Deletion of selenoprotein P upregulates urinary selenium excretion and depresses whole-body selenium content

Abstract

Deletion of the mouse selenoprotein P gene (Sepp1) lowers selenium concentrations in many tissues. We examined selenium homeostasis in Sepp1(-/-) and Sepp1(+/+) mice to assess the mechanism of this. The liver produces and exports selenoprotein P, which transports selenium to peripheral tissues, and urinary selenium metabolites, which regulate whole-body selenium. At intakes of selenium near the nutritional requirement, Sepp1(-/-) mice had whole-body selenium concentrations 72 to 75% of Sepp1(+/+) mice. Genotype did not affect dietary intake of selenium. Sepp1(-/-) mice excreted in their urine approximately 1.5 times more selenium in relation to their whole-body selenium than did Sepp1(+/+) mice. In addition, Sepp1(-/-) mice gavaged with (75)SeO(2-)(3) excreted 1.7 to 2.4 times as much of the (75)Se in the urine as did Sepp1(+/+) mice.
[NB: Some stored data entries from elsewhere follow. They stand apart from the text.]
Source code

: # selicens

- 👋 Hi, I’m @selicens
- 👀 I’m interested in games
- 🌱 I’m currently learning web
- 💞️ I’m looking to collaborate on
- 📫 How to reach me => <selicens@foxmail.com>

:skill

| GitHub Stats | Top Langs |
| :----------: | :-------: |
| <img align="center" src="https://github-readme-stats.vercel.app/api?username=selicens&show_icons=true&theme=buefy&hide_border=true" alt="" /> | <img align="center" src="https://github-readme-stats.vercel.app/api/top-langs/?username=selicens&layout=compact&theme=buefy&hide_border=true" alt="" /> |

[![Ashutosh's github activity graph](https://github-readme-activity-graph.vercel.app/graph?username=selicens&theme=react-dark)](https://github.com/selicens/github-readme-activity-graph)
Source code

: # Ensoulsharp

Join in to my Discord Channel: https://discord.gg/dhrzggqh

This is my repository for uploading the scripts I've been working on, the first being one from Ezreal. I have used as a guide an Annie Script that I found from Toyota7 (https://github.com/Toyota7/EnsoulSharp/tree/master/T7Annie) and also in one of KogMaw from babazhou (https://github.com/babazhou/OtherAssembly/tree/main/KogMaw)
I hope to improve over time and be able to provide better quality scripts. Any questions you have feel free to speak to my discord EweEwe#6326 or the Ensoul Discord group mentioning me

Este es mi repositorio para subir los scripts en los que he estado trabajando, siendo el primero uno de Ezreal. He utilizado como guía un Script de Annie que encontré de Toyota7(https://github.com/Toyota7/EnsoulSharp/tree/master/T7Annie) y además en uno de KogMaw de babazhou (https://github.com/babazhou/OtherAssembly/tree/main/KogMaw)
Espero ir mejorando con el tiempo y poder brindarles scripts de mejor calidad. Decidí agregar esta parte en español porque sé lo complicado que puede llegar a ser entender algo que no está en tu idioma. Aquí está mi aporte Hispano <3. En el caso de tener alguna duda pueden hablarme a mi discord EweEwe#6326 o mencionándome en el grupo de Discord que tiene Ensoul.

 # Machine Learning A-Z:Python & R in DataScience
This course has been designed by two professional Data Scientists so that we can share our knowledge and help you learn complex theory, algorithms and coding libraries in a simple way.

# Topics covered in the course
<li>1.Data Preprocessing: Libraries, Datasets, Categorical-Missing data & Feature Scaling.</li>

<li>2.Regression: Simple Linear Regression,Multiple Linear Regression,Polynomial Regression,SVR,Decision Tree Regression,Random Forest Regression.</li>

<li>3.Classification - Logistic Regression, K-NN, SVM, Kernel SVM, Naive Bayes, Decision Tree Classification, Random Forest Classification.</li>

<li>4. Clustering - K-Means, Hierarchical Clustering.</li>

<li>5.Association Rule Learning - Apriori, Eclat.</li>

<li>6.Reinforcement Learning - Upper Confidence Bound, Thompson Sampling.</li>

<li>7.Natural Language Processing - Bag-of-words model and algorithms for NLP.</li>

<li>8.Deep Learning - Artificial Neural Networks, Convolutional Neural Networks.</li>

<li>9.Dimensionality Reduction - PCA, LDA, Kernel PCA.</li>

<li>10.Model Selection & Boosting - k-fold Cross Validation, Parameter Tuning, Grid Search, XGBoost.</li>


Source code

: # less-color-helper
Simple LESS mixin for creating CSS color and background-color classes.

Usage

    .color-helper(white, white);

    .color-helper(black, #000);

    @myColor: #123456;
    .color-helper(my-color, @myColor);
These findings demonstrate that deletion of selenoprotein P raises urinary excretion of selenium. When urinary small-molecule (75)Se was injected intravenously into mice, over 90% of the (75)Se appeared in the urine within 24 h, regardless of selenium status. This shows that urinary selenium is dedicated to excretion and not to utilization by tissues. Our results indicate that deletion of selenoprotein P leads to increased urinary selenium excretion. We propose that the absence of selenoprotein P synthesis in the liver makes more selenium available for urinary metabolite synthesis, increasing loss of selenium from the organism and causing the decrease in whole-body selenium and some of the decreases observed in tissues of Sepp1(-/-) mice.

Scheme 1

Relationships of “metabolically active” selenium pool in the liver with synthesis of selenoproteins and urinary selenium metabolites.

Figure 1

Whole-body selenium concentration in Sepp1^−/− (open bars) and Sepp1^+/+ (shaded bars) mice. Mice were fed the respective diets as follows: The 0.1 mg selenium/kg group (Sepp1^−/− mice weight 15.5 ± 0.7 g, n=6; Sepp1^+/+ mice weight 20.8 ± 0.9 g, n=7) was fed the 0.25 mg selenium/kg diet for 2 weeks from weaning and then switched to the 0.1 mg selenium/kg diet for 2 weeks before being studied. This was done because Sepp1^−/− mice develop nervous system injury if fed the 0.1 mg selenium/kg diet immediately after weaning [14]. The group fed 0.25 mg selenium/kg diet from weaning (Sepp1^−/− mice weight 20.2 ± 1.7 g, n=9; Sepp1^+/+ mice weight 22.6 ± 1.0 g, n=10) was fed the diet for 4 weeks. At the time of study, selenium was determined in selected tissues and in the rest of the carcass. Values shown are sums of all body parts. They are means ± S.D. Asterisks indicate pairs that were significantly different (P<0.05) by the Student t-test.

Figure 2

Urinary ⁷⁵Se excretion by Sepp1^−/− (open bars) and Sepp1^+/+ (shaded bars) mice administered ⁷⁵SeO₃²⁻ by gavage. Mice were fed the respective diets as described in the legend to figure 1. They were then gavaged and urine was collected for 24 hours in plastic metabolic cages. Values are means ± S.D., n=4-8. Asterisks indicate pairs that were significantly different (P<0.05) by the Student t-test.

Figure 3

Urinary ⁷⁵Se excretion by selenium deficient and control mice administered ⁷⁵Se-labeled selenite or ⁷⁵Se-labeled urinary metabolite by tail vein. The amount of selenium administered to each mouse was 8.8 ng. After injection, mice were put into metabolic cages and urine was collected for 24 hours. The results shown are percentages of the total recovered ⁷⁵Se that was in the urine. Values are means ± S.D., n=4-8. Excretions by the groups given ⁷⁵Se-labeled selenite were significantly different (P<0.05) from one another by the Student t-test.